コンテンツプラットホームとしてのiPhoneの設計が間違っていると題して、ぼくが書き殴ったメモはいくつか反論の記事をいただいた。


shi3z氏 ー iPhoneとiモードのプラットフォームとしての未成熟さ、または「儲からないからチャンスがある」という考え方


AppBank氏 ー iPhone市場はiモードと違うからだめなんて、くだらんと思います。

で、とりあえずきちんと書き直すことにしましたのでよろしくお願いします。が、ちょっと長くなりそうなので、まずは両氏のエントリに対するコメントを先にすることにします。


とりあえず両氏の記事に対していいたいのは、ぼくは元記事でひとこともiモードプラットホームどうこうなんて書いてないということです。ぼくの空想上の立場からこういうことをいっているんじゃないかと想像して、書いていないことに対して批判をされても建設的な議論はできないので、余計な先入観はやめてほしいものです。(※わたしはkawango。ネットのみに存在して、ネットの宇宙をさすらう旅人)


ということで両名のかたがた、くれぐれもよろしくお願いします。


コンテンツプラットホームというものを考えるときに両氏の記事をみて思ったのは、iPhoneでコンテンツをつくるというゲームの対戦相手として、競合するコンテンツ会社しか想定しておらず、対プラットホームホルダー=アップルという視点がはいってないことである。アップルは”創造神”でもなければ、”お上”でもない。やはりiPhone上でコンテンツビジネスを考える場合に重要な対戦プレイヤーのひとりであって、アップルの立場から彼らがどういうゲームをしているのかを想定し、彼らの意志決定に、コンテンツ会社の立場からどういう影響を及ぼせるかの方法を考えることは重要だ。
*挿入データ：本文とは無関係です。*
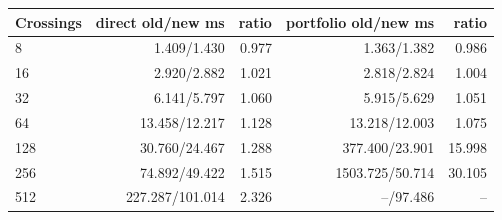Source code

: \begin{center}\small
\begin{tabular}{@{}lrrrr@{}}
\toprule
Crossings & direct old/new ms & ratio & portfolio old/new ms & ratio \\
\midrule
8 & 1.409/1.430 & 0.977 & 1.363/1.382 & 0.986 \\
16 & 2.920/2.882 & 1.021 & 2.818/2.824 & 1.004 \\
32 & 6.141/5.797 & 1.060 & 5.915/5.629 & 1.051 \\
64 & 13.458/12.217 & 1.128 & 13.218/12.003 & 1.075 \\
128 & 30.760/24.467 & 1.288 & 377.400/23.901 & 15.998 \\
256 & 74.892/49.422 & 1.515 & 1503.725/50.714 & 30.105 \\
512 & 227.287/101.014 & 2.326 & --/97.486 & -- \\
\bottomrule
\end{tabular}
\end{center}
たとえ零細でアップルの意志決定に自分が影響を及ぼせるはずはないと思っていたとしても、やっぱりアップルの戦略を考えることは重要だ。理由はふたつある。ひとつはあたりまえのことだが、どんな会社であれ、長期的には必ずアップルの戦略には必ず影響を受ける。
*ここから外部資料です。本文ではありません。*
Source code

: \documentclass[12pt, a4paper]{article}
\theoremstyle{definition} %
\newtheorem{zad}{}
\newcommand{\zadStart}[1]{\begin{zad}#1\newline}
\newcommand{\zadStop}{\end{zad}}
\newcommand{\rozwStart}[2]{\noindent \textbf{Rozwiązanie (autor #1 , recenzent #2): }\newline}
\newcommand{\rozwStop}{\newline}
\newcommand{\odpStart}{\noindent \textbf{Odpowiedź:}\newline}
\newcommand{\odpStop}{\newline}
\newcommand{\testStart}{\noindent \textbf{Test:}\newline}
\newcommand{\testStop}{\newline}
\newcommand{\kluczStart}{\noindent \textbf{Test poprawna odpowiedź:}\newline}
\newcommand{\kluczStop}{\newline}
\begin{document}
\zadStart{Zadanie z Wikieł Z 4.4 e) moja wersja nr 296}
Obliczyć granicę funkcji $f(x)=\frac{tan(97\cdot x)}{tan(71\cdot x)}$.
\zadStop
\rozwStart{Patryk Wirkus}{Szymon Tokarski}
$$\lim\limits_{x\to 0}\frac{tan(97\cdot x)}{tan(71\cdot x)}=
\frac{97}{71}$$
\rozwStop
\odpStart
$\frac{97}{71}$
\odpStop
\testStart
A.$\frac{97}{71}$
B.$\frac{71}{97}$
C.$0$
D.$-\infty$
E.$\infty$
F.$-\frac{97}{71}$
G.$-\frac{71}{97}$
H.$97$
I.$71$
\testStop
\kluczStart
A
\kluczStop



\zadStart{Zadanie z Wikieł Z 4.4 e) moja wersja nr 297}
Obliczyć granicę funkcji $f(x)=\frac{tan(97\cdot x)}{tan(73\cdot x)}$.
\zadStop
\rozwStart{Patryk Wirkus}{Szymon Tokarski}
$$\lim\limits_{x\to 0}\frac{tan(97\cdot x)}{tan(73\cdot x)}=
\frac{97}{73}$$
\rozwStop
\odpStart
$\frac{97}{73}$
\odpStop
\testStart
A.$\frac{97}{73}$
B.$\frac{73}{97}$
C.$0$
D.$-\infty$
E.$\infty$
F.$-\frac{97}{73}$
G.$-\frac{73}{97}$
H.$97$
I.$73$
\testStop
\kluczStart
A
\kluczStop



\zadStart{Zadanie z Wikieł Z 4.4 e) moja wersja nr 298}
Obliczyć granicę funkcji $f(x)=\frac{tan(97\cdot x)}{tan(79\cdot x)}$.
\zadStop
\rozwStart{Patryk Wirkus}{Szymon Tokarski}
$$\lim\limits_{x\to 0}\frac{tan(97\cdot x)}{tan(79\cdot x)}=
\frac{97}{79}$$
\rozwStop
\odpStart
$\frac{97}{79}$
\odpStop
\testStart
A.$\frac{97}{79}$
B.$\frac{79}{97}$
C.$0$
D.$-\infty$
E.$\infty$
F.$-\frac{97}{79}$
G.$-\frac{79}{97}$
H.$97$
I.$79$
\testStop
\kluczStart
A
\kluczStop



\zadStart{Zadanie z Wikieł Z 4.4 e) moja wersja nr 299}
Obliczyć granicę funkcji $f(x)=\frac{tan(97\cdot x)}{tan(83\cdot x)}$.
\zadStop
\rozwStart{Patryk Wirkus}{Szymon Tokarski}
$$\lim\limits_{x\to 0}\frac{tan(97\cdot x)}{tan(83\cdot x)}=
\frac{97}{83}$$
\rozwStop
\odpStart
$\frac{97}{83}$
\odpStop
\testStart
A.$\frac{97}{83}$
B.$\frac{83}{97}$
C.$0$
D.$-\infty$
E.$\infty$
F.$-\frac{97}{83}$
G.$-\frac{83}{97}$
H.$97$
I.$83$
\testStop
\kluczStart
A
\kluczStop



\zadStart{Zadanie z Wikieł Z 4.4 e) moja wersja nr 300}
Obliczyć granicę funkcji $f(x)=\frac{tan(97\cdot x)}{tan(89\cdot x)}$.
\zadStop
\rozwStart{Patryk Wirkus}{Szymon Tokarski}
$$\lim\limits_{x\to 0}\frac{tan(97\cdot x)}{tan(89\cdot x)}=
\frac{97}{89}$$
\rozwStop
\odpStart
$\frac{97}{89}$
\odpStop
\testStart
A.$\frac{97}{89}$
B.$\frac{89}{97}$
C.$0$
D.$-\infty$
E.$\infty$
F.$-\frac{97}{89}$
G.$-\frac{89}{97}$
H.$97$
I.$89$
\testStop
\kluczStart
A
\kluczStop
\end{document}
もうひとつは、iPhoneのコンテンツプラットホームで本当に勝負をしようとしているプレイヤーはどんな零細であろうが、当然、勝者になることをねらって参入しているはずだからだ。勝者になることを本気で狙っているのであれば、勝者になったあとのことを真剣に考えるのは当然だ。なにしろこの博打は宝くじとちがって、賞金額がわからないのだ。あなたが勝者になったときあなたが得られるのはひょっとしたら名誉だけかもしれない。いったんはそれでもいいかもしれないが、あなたが目指すのはただの一勝でもないはずで勝ち続けることであるはずだ。勝ち続ける勝者が永遠に儲からないプラットホームでいいなんて、いやしくもベンチャーとしてiPhoneビジネスに参入した以上は思っていないはずだ。


ビジネスとしてiPhoneコンテンツプラットホームとして考える場合に、一番最初に考えるべきなのは成功した場合にどうなるかであって、自分がそのプラットホームに参入できるかどうかではない。もし、成功しても儲かる可能性がゼロであれば、参入できたとしてもやるべきではないし、成功したらめちゃくちゃ儲かることがわかっていれば、参入できなかったとしても、がんばって参入する方法を探せばいい。だれでも買えるからといって当たりくじがはいっていない宝くじは買うべきではないし、相当な社会的地位がないとM資金詐欺などは話すらこないだろうが、たとえ自分が参加資格があるからといってやるべきゲームではないのは当然だ。


両氏は現段階で儲かっていないからといって参入しないのはおかしいと主張しているが、そうじゃなくて、ぼくが問いたいのはiPhoneで、今後、大儲けできるようなシナリオが存在できるような設計になっているのかどうか、そしてアップルがそういうシナリオを用意するつもりがどれだけあるか、ということだ。


なお、iPhoneに参入する理由は別に将来的なコンテンツプラットホームとして考える以外にも当然プロモーションだったり面白いからだけだったり、いろいろあるだろうし、ぼくはそれを否定するつもりもない。


ただ、コンテンツプラットホームとして有力であるが故に、iPhone上でのコンテンツマーケットがどの程度の規模に成長する可能性があるかについては大変に興味あるし、あまり大きくはならないだろう、大きくするつもりが、アップルにはないのだろうと思っている。